Presentation: Sunday, May 03, 2009, 11:15 AM – 1:00 PM

Authors

F. Sabeti(1A), T.L. Maddess(1A), R.W. Essex(1B), A.C. James(1A)

(1) Australian National University, Canberra, Australia, (A) ARC Centre of Excellence in Vision Science, Centre for Visual Sciences, (B) College of Medicine, Biology and Environment, Department of Ophthalmology Canberra Hospital

Purpose

To investigate the sensitivity and specificity of 4 stimulus variations of multifocal pupillographic perimetry in unilateral exudative macular degeneration (MD).

Methods

Pupillary contraction amplitudes and time to peak contraction were analysed for 29 normal (mean age 70.9 ±6.0) and 20 unilateral exudative MD (mean age 78.0 ±5.3) subjects with 4 different stimulus protocols.
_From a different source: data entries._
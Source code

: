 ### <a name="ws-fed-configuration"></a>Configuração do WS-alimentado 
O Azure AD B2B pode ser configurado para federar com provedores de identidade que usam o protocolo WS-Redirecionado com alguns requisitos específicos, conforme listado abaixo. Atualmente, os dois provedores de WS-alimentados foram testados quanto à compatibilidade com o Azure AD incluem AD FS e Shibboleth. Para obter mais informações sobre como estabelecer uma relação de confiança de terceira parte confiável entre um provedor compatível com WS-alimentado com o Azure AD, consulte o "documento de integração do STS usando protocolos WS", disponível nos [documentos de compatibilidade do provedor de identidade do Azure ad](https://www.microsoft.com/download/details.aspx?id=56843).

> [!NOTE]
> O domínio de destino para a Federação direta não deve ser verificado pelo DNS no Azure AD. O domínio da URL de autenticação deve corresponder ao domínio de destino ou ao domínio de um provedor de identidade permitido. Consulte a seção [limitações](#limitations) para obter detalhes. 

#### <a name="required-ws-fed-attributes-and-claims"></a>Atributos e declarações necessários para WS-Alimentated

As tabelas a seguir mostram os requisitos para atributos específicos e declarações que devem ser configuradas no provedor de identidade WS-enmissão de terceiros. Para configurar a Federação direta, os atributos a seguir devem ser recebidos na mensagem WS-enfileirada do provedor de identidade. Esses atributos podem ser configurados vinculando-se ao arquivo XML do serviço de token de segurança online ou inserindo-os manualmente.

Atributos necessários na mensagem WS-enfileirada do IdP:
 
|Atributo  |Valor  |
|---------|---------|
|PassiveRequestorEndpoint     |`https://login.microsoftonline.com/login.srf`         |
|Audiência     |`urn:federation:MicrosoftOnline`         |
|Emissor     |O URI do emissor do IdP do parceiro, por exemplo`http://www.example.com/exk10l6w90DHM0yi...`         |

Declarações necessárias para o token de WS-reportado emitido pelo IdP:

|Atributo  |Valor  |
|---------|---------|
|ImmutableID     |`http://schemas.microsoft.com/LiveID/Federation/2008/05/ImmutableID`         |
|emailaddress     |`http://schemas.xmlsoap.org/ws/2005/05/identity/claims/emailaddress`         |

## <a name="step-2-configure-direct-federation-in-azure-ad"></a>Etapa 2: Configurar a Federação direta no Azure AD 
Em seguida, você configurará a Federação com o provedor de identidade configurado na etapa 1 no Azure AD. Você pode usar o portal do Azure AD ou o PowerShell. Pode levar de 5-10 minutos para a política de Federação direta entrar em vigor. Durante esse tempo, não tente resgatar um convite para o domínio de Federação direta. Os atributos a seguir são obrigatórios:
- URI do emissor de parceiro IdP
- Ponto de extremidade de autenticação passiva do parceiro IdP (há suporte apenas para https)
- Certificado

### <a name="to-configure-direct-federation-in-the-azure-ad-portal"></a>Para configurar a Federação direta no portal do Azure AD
Stimuli were presented dichoptically and pupil responses were measured concurrently. All protocols presented multifocal stimulus arrays subtending ±15° of visual field. A dart board layout having 24 or 44 independent test regions/eye with a mean presentation interval of 1 or 4 s/region and a presentation duration of 33 ms on each presentation was employed. Luminance of the stimulus regions was 250 cd/m2 and background 10 cd/m2. Test duration was 4 minutes separated into 8 segments of 30 second recording intervals. Cameras under infrared illumination monitored pupil responses. Data during blinks and fixation losses were excluded to a maximum of 15% of responses beyond which a segment was repeated.

Results

Stimuli presented in a 24 region layout with a 4 s/region presentation rate achieved the largest responses by a factor of 2.3 (b = 3.63 dB, t = 3.57, p <.00001); however this was not found to be most diagnostic, achieving an ROC area under the curve (AUC) of 83.31%. A linear discriminant model incorporating contraction amplitude and time to peak found the 44 region layout with 4 s/region presentation rate to be the most diagnostic achieving an AUC of 89.51%.

Conclusion

The clinical application of multifocal pupillography utilizing a 44 region stimulus with a slow presentation rate can produce ROC AUC of 89% in the diagnosis of unilateral exudative MD. Further investigation into the assessment of non-exudative MD through pupillography may facilitate early diagnosis and therapeutic intervention.